┌────────
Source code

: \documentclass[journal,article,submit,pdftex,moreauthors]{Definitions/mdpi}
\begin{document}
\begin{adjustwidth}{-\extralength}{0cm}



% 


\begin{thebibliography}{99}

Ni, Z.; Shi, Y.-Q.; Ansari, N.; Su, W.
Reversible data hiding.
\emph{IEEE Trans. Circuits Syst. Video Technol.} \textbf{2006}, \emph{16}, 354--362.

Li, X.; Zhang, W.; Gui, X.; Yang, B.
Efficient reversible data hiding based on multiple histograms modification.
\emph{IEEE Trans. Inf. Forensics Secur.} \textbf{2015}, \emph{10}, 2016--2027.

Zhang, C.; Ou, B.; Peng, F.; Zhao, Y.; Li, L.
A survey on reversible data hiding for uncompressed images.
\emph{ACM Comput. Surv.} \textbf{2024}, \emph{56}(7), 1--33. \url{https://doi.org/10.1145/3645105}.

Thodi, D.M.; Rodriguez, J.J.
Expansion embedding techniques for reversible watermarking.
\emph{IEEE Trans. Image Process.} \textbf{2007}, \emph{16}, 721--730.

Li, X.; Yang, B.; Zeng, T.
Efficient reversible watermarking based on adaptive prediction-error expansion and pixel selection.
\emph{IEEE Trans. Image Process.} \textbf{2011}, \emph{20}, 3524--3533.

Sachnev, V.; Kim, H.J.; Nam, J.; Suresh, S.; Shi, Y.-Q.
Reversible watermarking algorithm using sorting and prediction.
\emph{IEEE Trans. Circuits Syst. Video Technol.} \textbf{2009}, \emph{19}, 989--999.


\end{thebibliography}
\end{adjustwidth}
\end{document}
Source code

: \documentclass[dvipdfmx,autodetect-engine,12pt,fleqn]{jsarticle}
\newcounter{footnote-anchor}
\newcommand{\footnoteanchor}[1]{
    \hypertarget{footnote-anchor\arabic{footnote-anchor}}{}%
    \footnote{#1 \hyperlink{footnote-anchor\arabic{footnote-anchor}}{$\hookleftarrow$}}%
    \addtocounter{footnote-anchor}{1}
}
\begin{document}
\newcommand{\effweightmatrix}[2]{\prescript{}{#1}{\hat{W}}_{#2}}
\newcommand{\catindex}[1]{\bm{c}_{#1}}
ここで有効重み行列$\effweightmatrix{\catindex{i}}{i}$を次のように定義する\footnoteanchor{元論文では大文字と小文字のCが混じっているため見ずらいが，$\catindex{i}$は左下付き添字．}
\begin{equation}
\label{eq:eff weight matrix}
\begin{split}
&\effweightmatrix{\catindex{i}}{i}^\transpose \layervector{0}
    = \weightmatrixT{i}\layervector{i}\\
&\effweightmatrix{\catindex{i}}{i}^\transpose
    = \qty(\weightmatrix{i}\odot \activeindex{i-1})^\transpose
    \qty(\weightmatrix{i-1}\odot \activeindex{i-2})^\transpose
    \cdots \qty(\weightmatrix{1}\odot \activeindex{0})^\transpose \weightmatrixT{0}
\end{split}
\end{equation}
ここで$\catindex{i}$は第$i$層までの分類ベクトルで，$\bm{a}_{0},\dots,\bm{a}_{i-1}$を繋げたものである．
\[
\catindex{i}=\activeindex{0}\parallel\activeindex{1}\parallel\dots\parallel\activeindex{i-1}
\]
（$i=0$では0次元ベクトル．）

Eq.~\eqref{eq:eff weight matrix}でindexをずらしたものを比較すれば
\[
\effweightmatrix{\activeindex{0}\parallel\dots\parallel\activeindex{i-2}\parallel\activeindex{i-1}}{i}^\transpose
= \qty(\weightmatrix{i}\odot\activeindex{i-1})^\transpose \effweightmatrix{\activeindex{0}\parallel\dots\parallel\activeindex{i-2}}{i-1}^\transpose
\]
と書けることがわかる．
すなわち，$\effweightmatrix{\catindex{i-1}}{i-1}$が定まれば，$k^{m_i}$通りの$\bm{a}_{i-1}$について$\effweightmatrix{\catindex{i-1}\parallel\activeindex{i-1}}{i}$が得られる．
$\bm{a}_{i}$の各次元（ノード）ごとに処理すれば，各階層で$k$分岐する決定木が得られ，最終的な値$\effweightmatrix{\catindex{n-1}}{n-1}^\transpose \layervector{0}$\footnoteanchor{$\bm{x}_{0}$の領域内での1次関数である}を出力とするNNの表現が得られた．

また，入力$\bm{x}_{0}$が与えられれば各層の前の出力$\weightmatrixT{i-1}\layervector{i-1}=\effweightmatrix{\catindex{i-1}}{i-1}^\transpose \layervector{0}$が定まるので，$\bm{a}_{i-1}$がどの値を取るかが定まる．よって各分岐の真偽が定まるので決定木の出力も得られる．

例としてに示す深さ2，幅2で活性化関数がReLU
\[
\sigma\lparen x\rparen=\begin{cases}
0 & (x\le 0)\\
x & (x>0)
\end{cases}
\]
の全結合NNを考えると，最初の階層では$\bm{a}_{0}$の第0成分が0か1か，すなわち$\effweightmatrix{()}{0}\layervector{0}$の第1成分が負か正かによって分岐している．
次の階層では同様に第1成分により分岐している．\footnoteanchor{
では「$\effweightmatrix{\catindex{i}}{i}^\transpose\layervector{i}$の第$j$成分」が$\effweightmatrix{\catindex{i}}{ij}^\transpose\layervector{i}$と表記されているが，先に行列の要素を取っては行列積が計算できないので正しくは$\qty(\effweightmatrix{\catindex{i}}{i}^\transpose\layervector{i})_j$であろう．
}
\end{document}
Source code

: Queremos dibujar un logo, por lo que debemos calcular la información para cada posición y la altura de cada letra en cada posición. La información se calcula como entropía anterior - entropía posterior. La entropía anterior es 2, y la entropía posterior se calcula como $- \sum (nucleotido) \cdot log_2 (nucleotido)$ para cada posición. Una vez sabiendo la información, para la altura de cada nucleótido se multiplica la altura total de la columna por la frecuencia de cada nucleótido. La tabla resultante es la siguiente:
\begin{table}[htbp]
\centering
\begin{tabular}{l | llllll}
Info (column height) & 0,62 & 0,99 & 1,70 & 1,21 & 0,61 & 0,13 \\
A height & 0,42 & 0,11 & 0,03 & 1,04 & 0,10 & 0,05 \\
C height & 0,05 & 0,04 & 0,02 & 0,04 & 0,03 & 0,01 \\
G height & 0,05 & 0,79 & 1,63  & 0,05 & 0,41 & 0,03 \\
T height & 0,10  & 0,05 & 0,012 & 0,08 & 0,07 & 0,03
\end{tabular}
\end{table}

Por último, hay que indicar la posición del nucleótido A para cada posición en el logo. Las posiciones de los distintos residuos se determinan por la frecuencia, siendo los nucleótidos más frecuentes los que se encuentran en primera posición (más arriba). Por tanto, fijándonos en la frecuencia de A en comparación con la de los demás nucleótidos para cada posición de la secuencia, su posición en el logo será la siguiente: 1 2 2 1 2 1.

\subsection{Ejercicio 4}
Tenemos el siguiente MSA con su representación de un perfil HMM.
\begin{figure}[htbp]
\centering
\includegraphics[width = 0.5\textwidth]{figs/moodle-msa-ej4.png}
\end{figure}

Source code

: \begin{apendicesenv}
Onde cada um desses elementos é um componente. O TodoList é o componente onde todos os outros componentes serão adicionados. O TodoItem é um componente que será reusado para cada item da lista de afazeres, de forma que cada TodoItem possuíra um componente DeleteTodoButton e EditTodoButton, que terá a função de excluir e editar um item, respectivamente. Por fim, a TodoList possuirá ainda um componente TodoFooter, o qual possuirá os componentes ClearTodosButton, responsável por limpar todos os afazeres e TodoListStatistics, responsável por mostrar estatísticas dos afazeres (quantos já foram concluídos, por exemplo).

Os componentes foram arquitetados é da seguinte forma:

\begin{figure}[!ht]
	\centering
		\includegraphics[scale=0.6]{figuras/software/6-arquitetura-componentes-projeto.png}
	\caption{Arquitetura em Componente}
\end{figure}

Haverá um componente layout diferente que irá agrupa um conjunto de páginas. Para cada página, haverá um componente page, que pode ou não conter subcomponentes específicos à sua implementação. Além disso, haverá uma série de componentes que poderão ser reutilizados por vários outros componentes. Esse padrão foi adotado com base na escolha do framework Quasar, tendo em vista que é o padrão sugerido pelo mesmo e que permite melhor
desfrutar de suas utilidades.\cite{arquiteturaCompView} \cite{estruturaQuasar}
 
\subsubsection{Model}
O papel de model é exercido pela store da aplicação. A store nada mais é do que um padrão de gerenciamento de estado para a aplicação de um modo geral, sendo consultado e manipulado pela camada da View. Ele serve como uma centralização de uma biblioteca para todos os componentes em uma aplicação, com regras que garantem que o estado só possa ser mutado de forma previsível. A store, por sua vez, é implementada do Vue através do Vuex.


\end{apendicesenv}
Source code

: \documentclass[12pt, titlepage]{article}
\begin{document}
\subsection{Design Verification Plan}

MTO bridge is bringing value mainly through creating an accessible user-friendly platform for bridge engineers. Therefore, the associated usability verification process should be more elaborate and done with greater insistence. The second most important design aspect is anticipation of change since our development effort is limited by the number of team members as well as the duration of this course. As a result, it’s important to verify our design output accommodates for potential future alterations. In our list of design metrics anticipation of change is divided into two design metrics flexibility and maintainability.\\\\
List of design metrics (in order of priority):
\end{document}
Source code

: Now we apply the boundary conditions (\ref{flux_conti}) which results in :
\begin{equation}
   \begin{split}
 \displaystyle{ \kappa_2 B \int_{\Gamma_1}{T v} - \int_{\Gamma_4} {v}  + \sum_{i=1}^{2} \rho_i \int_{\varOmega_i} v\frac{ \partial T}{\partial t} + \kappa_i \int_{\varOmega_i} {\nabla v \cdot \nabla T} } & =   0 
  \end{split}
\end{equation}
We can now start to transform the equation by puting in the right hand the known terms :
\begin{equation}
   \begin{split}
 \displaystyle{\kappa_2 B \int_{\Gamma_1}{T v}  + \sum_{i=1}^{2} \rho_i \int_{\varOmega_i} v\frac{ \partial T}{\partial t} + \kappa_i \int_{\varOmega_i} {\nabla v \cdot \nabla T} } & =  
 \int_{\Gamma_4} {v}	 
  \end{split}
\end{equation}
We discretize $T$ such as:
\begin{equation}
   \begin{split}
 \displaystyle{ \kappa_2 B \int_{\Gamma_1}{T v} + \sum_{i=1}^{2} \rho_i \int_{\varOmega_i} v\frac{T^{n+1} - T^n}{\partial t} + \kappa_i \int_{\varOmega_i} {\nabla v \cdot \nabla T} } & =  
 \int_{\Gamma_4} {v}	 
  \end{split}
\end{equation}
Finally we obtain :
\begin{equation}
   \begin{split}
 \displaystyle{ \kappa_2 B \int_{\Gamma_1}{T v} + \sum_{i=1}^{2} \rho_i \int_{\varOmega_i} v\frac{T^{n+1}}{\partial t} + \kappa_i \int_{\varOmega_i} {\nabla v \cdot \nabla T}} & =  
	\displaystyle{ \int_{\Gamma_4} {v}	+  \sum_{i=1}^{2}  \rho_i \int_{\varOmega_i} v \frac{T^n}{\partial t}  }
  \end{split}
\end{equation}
└────────
→ **TASK OBJECTIVE**: All lines of the listing holding the string "height" must be returned, copied as they stand.

→ **WRITTEN RESPONSE**:
Info (column height) & 0,62 & 0,99 & 1,70 & 1,21 & 0,61 & 0,13 \\
A height & 0,42 & 0,11 & 0,03 & 1,04 & 0,10 & 0,05 \\
C height & 0,05 & 0,04 & 0,02 & 0,04 & 0,03 & 0,01 \\
G height & 0,05 & 0,79 & 1,63  & 0,05 & 0,41 & 0,03 \\
T height & 0,10  & 0,05 & 0,012 & 0,08 & 0,07 & 0,03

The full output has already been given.